What You Need to Know
Small traders in Tanzania are struggling to access government-backed loans, with only 12 billion shillings disbursed from a 200 billion shilling allocation. Despite efforts to create favorable conditions for entrepreneurs, strict requirements and structural challenges hinder many potential beneficiaries from qualifying for these loans.
Africa-Press – Tanzania. SMALL traders and entrepreneurs are struggling to access government backed loans despite billions of shillings set aside to support their businesses, raising concerns over low uptake and existing barriers.
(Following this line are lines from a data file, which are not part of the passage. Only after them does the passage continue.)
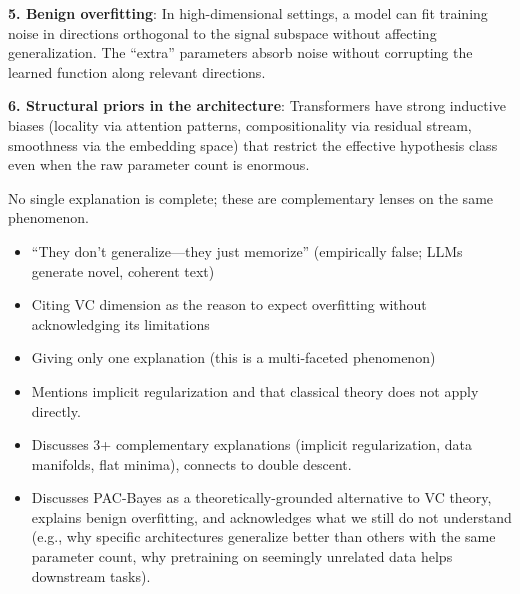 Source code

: \begin{interviewq}
\textbf{5. Benign overfitting}: In high-dimensional settings, a model can fit training noise in directions orthogonal to the signal subspace without affecting generalization. The ``extra'' parameters absorb noise without corrupting the learned function along relevant directions.

\textbf{6. Structural priors in the architecture}: Transformers have strong inductive biases (locality via attention patterns, compositionality via residual stream, smoothness via the embedding space) that restrict the effective hypothesis class even when the raw parameter count is enormous.

No single explanation is complete; these are complementary lenses on the same phenomenon.

\redflags
\begin{itemize}
    \item ``They don't generalize---they just memorize'' (empirically false; LLMs generate novel, coherent text)
    \item Citing VC dimension as the reason to expect overfitting without acknowledging its limitations
    \item Giving only one explanation (this is a multi-faceted phenomenon)
\end{itemize}


\goodgreat
\begin{itemize}
    \item {} Mentions implicit regularization and that classical theory does not apply directly.
    \item {} Discusses 3+ complementary explanations (implicit regularization, data manifolds, flat minima), connects to double descent.
    \item {} Discusses PAC-Bayes as a theoretically-grounded alternative to VC theory, explains benign overfitting, and acknowledges what we still do not understand (e.g., why specific architectures generalize better than others with the same parameter count, why pretraining on seemingly unrelated data helps downstream tasks).
\end{itemize}

\end{interviewq}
Officials say that out of 200bn/- allocated nationwide for interest-free loans, only 12bn/- has so far been disbursed, pointing to challenges in accessing the funds, particularly among informal traders.
Speaking during a meeting with entrepreneurs in Kahama District, the Chama cha Mapinduzi (CCM) Secretary for Political Affairs, Relations and International Cooperation, Rabia Hamad, called on business owners to organise themselves into groups to qualify for the loans provided through local councils and financial institutions.
“Under President Samia Suluhu Hassan leadership, she has created favourable conditions for entrepreneurs to access affordable financing, including partnerships with banks such as NMB,” she said.
However, officials acknowledge that strict requirements continue to limit access for many potential beneficiaries.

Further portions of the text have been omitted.